Bei einer Verlegung eines*einer Corona-Patient*in auf die Intensivstation von einer anderen Station, hatte man dafür vielleicht Zeit, aber auch da: So funktioniert unser Gesundheitssystem nicht. Ärzt*innen müssen helfen, ohne Ansicht der Person.

Und das finde ich auch richtig so. Ich bin ja nun wirklich endlos genervt von den (meisten) Impfverweiger*innen, aber eine Situation in der denjenigen dann eventuell eine lebensrettende Behandlung zugunsten einer eventuell weniger gefährdeten geimpften Person verweigert wird, möchte ich mir auch nicht vorstellen. Erst recht, weil die Sache mit geimpft/ungeimpft gerade mit dem Impfstatus der Geimpften-aber-nicht-geboosterten (und den Genesen-und-nur-einmal-geimpften und den Gerade-lang-genug-Genesenen-und-noch-nicht-Geimpften, etc. pp.) noch mal unübersichtlicher wird. Da stünde das medizinische Personal bei jeder Entscheidung ja automatisch mit fast anderthalb Beinen im Knast…

Hi Jan,
danke für deine ausführliche Rückmeldung.

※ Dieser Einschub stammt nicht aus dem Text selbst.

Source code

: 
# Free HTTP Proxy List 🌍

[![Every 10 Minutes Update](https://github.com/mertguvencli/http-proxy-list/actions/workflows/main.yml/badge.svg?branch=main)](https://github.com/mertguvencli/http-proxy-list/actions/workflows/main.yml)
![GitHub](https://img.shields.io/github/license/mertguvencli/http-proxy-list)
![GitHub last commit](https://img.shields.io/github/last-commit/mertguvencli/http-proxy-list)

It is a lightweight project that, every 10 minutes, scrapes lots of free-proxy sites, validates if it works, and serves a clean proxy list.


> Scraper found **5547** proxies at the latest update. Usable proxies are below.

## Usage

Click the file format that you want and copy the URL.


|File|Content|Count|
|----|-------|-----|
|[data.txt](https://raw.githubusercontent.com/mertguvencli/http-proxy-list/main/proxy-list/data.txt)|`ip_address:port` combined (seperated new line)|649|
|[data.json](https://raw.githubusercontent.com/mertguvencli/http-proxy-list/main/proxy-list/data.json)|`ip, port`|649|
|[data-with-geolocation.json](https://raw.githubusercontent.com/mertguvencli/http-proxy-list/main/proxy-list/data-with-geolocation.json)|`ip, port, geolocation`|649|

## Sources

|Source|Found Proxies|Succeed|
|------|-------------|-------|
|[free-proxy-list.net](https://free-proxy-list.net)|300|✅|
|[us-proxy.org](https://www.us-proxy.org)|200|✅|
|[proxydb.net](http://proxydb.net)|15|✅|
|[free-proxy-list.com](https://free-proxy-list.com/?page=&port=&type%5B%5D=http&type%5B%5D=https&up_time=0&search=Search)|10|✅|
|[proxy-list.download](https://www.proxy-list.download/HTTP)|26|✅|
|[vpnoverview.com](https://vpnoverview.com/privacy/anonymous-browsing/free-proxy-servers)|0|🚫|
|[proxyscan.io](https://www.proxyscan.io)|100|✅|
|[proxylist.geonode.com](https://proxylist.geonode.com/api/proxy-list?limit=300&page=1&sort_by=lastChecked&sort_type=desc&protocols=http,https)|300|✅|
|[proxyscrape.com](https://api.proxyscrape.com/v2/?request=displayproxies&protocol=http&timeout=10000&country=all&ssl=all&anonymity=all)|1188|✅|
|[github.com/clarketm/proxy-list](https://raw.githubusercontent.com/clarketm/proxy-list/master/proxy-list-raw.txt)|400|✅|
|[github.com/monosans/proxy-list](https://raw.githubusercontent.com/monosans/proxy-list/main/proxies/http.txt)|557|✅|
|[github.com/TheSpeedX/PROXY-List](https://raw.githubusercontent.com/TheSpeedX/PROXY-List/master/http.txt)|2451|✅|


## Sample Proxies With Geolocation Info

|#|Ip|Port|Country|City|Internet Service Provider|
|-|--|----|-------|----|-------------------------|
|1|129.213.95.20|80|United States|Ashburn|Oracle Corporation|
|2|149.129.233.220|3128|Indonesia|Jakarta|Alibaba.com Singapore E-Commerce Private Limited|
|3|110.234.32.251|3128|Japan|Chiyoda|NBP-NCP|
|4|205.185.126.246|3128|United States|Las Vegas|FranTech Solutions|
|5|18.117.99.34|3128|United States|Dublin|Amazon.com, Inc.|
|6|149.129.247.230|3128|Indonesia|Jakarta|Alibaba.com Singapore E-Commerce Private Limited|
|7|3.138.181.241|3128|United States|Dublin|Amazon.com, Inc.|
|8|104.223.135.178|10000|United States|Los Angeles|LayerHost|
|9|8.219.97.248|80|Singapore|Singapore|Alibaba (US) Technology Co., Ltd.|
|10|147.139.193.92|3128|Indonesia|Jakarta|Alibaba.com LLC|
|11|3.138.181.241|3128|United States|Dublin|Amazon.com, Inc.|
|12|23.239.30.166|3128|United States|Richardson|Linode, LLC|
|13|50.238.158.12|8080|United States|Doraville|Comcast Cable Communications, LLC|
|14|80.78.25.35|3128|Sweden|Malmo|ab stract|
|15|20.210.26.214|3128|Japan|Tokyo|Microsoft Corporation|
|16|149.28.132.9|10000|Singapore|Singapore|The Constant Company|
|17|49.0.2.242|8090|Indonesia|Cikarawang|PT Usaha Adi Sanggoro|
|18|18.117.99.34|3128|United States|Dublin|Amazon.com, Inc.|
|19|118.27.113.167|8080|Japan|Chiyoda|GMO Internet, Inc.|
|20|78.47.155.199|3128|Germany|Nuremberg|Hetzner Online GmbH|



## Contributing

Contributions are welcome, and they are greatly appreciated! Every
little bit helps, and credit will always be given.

Zunächst zur Klarstellung: die Triage ist Alltag für Ärzte und Pflegekräfte, auch außerhalb einer Pandemie. Man hat kaum mal einen Dienst, wo nicht ein Patient eingeliefert wird, der eine Intensivbehandlung oder -überwachung benötigt und man dann überlegt, welches der gesündeste Patient bisher auf der Station ist und der dann verlegt wird.

Man entscheidet das auf medizinischer Grundlage:
Verlegt wird, wer gute Chancen hat, auch, wenn er nicht mehr überwacht wird; oder wer sehr schlechte Chancen hat, auch, wenn er überwacht wird.
Wenn man sich nun vorstellt, dass 2 Covid Patienten für die Intensivstation ankommen und nur ein Bett da ist, bekommt das der mit der größeren Wahrscheinlichkeit, dass man ihm dort weiterhelfen kann. Und der Impfstatus beeinflusst nun mal Verlauf und Prognose.
Daher ist es gar nicht sinnvoll, den nicht zu berücksichtigen- nicht, um „selbst schuld“ zu sagen, sondern weil die Verläufe einfach anders sind, wenn eine Impfung stattgefunden hat und das eine wichtige medizinische Information ist.